'''

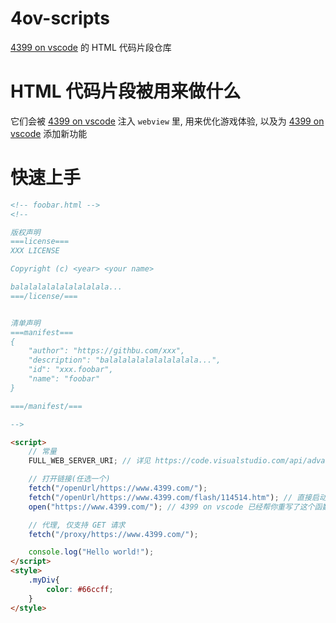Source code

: # 4ov-scripts

[4399 on vscode](https://github.com/dsy4567/4399-on-vscode) 的 HTML 代码片段仓库

# HTML 代码片段被用来做什么

它们会被 [4399 on vscode](https://github.com/dsy4567/4399-on-vscode) 注入
`webview` 里, 用来优化游戏体验, 以及为
[4399 on vscode](https://github.com/dsy4567/4399-on-vscode) 添加新功能

# 快速上手

```html
<!-- foobar.html -->
<!--

版权声明
===license===
XXX LICENSE

Copyright (c) <year> <your name>

balalalalalalalalalala...
===/license/===


清单声明
===manifest===
{
    "author": "https://githbu.com/xxx",
    "description": "balalalalalalalalalala...",
    "id": "xxx.foobar",
    "name": "foobar"
}

===/manifest/===

-->

<script>
    // 常量
    FULL_WEB_SERVER_URI; // 详见 https://code.visualstudio.com/api/advanced-topics/remote-extensions#option-1-use-asexternaluri

    // 打开链接(任选一个)
    fetch("/openUrl/https://www.4399.com/");
    fetch("/openUrl/https://www.4399.com/flash/114514.htm"); // 直接启动游戏
    open("https://www.4399.com/"); // 4399 on vscode 已经帮你重写了这个函数, 等效于 fetch("/openUrl/https://www.4399.com/")

    // 代理, 仅支持 GET 请求
    fetch("/proxy/https://www.4399.com/");

    console.log("Hello world!");
</script>
<style>
    .myDiv{
        color: #66ccff;
    }
</style>
```
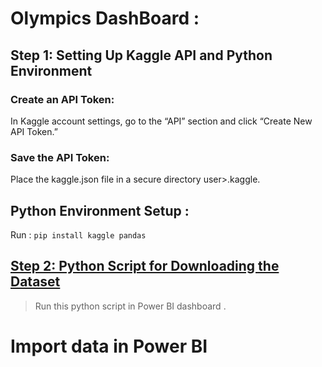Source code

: # Olympics DashBoard : 

## Step 1: Setting Up Kaggle API and Python Environment 
### Create an API Token: 
In Kaggle account settings, go to the “API” section and click “Create New API Token.” 
### Save the API Token: 
Place the kaggle.json file in a secure directory user>.kaggle.
## Python Environment Setup : 
Run : ```pip install kaggle pandas``` 

## [Step 2: Python Script for Downloading the Dataset](./main.py) 
> Run this python script in Power BI dashboard . 

# Import data in Power BI 
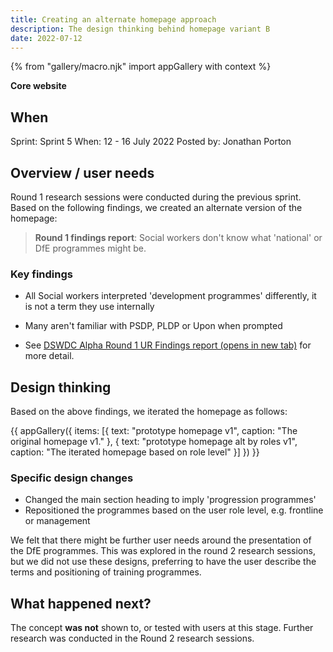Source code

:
 ```yaml
---
title: Creating an alternate homepage approach
description: The design thinking behind homepage variant B
date: 2022-07-12
---
```


{% from "gallery/macro.njk" import appGallery with context %}

<strong class="govuk-tag govuk-tag--turquoise">Core website</strong>

## When
Sprint: Sprint 5
When: 12 - 16 July 2022
Posted by: Jonathan Porton

## Overview / user needs
Round 1 research sessions were conducted during the previous sprint. Based on the following findings, we created an alternate version of the homepage:

> **Round 1 findings report**: Social workers don't know what 'national' or DfE programmes might be.

### Key findings

- All Social workers interpreted 'development programmes' differently, it is not a term they use internally
- Many aren't familiar with PSDP, PLDP or Upon when prompted

- See <a href="https://docs.google.com/presentation/d/1EtLZcg8hK8OiG6w83g7ANOz3r91yz-IZzwv8gKTVWf0/edit?usp=sharing" target="_blank">DSWDC Alpha Round 1 UR Findings report (opens in new tab)</a> for more detail.

## Design thinking

Based on the above findings, we iterated the homepage as follows:

{{ appGallery({
  items: [{
    text: "prototype homepage v1",
    caption: "The original homepage v1."
  }, {
    text: "prototype homepage alt by roles v1",
    caption: "The iterated homepage based on role level"
  }]
}) }}

### Specific design changes

- Changed the main section heading to imply 'progression programmes'
- Repositioned the programmes based on the user role level, e.g. frontline or management

We felt that there might be further user needs around the presentation of the DfE programmes. This was explored in the round 2 research sessions, but we did not use these designs, preferring to have the user describe the terms and positioning of training programmes.


## What happened next?
The concept **was not** shown to, or tested with users at this stage. Further research was conducted in the Round 2 research sessions.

'''

Write out every line, unchanged, from the one containing "- Changed the" through the closing line of the data.

Solution below:
- Changed the main section heading to imply 'progression programmes'
- Repositioned the programmes based on the user role level, e.g. frontline or management

We felt that there might be further user needs around the presentation of the DfE programmes. This was explored in the round 2 research sessions, but we did not use these designs, preferring to have the user describe the terms and positioning of training programmes.


## What happened next?
The concept **was not** shown to, or tested with users at this stage. Further research was conducted in the Round 2 research sessions.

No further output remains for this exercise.